* **WHAT TO WORK ON**
Match the word "魔眼淡淡道". Return each line of the data below where it appears.

* **AVAILABLE DATA**
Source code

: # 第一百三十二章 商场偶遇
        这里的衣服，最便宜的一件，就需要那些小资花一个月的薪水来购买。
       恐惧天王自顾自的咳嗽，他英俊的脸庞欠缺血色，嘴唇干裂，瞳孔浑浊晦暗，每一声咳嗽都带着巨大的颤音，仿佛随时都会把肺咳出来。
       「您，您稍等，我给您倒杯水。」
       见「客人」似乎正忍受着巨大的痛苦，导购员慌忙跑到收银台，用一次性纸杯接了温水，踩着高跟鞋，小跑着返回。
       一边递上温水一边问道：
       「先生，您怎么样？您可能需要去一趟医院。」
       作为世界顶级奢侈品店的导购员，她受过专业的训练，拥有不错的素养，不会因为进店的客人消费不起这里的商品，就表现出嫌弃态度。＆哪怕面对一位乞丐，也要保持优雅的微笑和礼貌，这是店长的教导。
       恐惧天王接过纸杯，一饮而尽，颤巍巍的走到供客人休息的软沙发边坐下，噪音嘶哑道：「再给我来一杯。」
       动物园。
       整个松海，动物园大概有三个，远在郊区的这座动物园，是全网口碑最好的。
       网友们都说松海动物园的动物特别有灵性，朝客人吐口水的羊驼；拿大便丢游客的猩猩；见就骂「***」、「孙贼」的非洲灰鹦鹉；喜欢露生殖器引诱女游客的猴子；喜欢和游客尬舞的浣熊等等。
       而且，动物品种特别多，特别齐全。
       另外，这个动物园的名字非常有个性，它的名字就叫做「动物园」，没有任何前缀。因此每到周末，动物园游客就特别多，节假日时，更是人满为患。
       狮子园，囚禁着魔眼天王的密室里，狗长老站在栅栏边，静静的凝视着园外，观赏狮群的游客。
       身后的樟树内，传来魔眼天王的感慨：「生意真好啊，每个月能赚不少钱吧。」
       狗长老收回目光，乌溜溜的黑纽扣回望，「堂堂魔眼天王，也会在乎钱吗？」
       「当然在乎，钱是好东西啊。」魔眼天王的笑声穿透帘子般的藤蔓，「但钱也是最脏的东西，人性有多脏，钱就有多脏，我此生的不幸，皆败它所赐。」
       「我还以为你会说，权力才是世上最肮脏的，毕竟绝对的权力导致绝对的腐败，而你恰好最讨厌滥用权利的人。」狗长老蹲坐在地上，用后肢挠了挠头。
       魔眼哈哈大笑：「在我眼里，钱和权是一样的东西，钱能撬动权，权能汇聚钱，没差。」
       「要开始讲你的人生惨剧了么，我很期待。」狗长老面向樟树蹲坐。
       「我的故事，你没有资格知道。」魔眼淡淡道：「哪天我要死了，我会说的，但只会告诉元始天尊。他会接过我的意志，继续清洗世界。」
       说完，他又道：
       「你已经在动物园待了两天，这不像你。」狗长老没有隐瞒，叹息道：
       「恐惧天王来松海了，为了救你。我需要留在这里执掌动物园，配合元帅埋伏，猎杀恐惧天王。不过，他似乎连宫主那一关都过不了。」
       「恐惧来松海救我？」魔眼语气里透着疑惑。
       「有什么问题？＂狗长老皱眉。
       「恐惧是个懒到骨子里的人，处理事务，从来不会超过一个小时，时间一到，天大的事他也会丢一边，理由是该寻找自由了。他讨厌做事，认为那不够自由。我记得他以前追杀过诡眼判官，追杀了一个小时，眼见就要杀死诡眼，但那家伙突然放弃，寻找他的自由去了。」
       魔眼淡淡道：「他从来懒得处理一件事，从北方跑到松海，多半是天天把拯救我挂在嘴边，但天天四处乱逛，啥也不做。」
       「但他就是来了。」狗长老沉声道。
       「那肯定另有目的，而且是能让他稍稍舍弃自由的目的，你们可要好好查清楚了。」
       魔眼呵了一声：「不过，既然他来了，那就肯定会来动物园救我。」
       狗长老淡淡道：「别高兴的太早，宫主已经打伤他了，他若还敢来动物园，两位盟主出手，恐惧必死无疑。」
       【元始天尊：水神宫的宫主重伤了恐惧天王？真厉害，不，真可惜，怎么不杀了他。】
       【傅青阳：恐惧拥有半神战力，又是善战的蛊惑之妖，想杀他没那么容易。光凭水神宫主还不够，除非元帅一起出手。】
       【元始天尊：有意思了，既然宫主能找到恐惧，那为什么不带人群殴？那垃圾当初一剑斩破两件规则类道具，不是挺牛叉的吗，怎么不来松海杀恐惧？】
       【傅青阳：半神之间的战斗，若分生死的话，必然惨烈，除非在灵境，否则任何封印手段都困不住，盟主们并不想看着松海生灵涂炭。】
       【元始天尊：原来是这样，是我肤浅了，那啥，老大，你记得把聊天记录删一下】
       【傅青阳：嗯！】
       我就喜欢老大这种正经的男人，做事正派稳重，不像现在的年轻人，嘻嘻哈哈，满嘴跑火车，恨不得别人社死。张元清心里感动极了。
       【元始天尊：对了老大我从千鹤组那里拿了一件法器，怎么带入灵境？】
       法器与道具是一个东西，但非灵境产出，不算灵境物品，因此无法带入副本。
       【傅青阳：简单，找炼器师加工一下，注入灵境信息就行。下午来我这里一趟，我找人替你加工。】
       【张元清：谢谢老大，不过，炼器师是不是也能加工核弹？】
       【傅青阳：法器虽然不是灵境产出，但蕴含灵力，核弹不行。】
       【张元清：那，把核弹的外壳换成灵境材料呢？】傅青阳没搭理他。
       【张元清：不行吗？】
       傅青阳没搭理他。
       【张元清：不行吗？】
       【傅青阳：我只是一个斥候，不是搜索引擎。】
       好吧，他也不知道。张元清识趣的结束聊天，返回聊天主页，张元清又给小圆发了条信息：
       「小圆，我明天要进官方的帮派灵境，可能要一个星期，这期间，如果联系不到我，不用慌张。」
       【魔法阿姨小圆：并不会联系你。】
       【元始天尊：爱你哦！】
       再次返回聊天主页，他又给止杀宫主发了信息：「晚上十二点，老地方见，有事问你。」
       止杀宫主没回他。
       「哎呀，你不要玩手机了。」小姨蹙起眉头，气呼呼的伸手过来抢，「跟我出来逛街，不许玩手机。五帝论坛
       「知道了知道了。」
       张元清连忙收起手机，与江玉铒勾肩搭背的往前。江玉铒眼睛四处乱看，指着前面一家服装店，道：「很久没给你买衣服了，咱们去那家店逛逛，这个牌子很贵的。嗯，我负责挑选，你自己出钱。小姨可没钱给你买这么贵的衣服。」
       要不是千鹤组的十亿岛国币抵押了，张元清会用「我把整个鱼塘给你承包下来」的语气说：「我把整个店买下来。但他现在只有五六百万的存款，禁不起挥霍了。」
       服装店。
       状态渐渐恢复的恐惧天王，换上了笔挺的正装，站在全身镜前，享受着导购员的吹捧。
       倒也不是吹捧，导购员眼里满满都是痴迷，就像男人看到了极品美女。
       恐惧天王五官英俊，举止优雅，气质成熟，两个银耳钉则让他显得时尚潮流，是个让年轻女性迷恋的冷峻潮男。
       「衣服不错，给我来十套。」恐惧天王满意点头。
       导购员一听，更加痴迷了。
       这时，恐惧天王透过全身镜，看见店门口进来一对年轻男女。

==

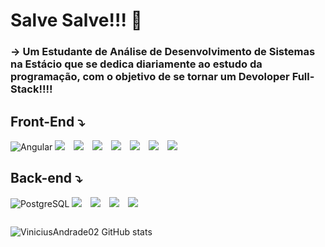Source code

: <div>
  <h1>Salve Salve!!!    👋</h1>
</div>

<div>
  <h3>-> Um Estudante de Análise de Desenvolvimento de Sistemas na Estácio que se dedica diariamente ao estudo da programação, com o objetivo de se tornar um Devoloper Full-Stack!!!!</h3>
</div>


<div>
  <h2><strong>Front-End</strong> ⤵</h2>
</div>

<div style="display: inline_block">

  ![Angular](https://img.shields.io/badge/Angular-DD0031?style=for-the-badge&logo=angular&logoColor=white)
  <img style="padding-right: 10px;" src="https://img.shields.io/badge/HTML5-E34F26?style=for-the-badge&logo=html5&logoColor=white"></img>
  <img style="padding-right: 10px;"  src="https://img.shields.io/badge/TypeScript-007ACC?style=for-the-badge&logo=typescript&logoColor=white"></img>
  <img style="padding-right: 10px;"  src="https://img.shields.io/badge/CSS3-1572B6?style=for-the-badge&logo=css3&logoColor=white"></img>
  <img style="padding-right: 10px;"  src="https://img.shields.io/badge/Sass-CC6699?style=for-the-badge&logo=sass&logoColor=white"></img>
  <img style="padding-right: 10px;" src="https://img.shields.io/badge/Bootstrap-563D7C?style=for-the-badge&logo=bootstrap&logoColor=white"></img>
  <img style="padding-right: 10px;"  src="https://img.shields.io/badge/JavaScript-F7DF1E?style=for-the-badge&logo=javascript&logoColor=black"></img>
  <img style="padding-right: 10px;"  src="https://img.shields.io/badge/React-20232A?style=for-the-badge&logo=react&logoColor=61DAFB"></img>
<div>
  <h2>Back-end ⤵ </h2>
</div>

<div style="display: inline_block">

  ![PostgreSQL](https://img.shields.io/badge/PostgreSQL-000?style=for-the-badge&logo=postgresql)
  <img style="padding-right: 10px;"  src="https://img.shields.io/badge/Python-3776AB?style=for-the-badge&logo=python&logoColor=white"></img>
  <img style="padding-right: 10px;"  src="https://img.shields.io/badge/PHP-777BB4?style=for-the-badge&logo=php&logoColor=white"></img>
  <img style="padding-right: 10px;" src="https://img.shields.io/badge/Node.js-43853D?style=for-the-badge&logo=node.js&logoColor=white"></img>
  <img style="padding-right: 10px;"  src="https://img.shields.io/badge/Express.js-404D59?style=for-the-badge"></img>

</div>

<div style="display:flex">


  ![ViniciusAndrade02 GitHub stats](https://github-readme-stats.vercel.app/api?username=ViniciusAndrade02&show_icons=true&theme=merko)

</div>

==

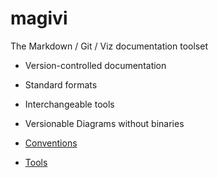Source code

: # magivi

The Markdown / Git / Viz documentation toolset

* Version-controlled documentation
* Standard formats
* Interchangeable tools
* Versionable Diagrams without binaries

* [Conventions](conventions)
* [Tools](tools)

* **RESULT OF THE TASK**
       「我的故事，你没有资格知道。」魔眼淡淡道：「哪天我要死了，我会说的，但只会告诉元始天尊。他会接过我的意志，继续清洗世界。」
       魔眼淡淡道：「他从来懒得处理一件事，从北方跑到松海，多半是天天把拯救我挂在嘴边，但天天四处乱逛，啥也不做。」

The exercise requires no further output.